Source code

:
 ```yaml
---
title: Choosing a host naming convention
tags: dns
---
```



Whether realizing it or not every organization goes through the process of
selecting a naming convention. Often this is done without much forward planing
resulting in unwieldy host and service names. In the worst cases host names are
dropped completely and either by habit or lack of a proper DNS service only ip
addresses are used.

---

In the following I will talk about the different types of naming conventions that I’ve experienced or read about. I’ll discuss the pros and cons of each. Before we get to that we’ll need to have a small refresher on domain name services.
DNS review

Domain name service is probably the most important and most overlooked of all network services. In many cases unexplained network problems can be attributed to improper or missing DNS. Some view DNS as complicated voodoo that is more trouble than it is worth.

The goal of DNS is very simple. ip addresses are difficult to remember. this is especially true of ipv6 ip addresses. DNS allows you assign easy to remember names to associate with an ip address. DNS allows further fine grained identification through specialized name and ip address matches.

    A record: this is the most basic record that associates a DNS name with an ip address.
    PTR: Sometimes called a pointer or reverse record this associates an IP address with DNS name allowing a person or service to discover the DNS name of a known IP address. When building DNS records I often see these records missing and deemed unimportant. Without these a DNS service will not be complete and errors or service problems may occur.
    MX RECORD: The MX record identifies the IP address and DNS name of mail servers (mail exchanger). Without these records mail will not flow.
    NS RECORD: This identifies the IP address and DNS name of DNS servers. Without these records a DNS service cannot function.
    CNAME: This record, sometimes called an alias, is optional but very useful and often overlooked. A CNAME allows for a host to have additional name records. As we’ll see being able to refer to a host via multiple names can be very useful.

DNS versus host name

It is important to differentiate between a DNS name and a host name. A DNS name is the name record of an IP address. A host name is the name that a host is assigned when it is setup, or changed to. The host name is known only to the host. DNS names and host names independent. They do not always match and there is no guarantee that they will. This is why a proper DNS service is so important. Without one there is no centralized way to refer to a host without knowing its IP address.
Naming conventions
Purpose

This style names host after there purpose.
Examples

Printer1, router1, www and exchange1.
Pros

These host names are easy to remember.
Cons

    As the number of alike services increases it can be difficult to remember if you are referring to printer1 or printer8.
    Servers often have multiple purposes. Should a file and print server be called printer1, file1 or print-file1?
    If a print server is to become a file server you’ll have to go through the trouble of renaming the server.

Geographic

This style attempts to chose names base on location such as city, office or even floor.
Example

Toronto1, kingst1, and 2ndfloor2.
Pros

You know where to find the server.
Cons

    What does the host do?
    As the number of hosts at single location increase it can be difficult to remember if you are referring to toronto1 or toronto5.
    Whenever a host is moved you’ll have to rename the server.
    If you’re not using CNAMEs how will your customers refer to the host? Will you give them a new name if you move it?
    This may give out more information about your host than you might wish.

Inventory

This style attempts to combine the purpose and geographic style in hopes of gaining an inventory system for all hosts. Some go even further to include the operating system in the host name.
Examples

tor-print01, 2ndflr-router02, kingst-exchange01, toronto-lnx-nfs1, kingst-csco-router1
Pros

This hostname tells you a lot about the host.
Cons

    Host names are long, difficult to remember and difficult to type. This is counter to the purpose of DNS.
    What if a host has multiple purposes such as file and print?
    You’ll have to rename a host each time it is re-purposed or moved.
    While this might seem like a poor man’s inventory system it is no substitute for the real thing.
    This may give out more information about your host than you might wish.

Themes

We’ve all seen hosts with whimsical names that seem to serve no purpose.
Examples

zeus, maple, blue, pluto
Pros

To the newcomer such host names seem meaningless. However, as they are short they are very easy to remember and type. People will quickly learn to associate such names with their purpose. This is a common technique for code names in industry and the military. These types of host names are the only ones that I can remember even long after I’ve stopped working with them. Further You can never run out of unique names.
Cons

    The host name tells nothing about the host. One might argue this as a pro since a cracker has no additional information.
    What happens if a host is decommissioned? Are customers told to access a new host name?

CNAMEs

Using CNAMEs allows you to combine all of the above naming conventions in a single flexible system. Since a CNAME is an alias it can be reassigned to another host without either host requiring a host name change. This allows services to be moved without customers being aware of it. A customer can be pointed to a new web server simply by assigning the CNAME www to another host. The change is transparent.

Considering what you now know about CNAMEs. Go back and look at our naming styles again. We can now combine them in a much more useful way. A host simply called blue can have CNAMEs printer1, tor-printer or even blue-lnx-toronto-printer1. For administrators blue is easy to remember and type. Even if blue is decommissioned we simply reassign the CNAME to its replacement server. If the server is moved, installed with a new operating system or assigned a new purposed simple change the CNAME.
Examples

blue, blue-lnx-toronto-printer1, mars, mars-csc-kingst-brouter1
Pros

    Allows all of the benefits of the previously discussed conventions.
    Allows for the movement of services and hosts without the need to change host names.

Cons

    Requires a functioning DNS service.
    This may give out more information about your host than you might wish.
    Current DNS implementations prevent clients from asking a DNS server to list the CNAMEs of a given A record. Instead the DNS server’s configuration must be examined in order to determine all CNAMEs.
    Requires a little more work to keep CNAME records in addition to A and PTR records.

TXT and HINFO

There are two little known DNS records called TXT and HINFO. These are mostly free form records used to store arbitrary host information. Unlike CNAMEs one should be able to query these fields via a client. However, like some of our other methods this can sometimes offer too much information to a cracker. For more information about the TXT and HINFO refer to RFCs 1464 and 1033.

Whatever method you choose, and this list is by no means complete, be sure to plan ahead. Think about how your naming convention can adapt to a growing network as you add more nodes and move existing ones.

Exercise objective - Only the lines above starting with the one with "The host name tells" and going through the one with "Using CNAMEs allows" are to be copied, word for word and with both ends kept.

Exercise answer -
    The host name tells nothing about the host. One might argue this as a pro since a cracker has no additional information.
    What happens if a host is decommissioned? Are customers told to access a new host name?

CNAMEs

Using CNAMEs allows you to combine all of the above naming conventions in a single flexible system. Since a CNAME is an alias it can be reassigned to another host without either host requiring a host name change. This allows services to be moved without customers being aware of it. A customer can be pointed to a new web server simply by assigning the CNAME www to another host. The change is transparent.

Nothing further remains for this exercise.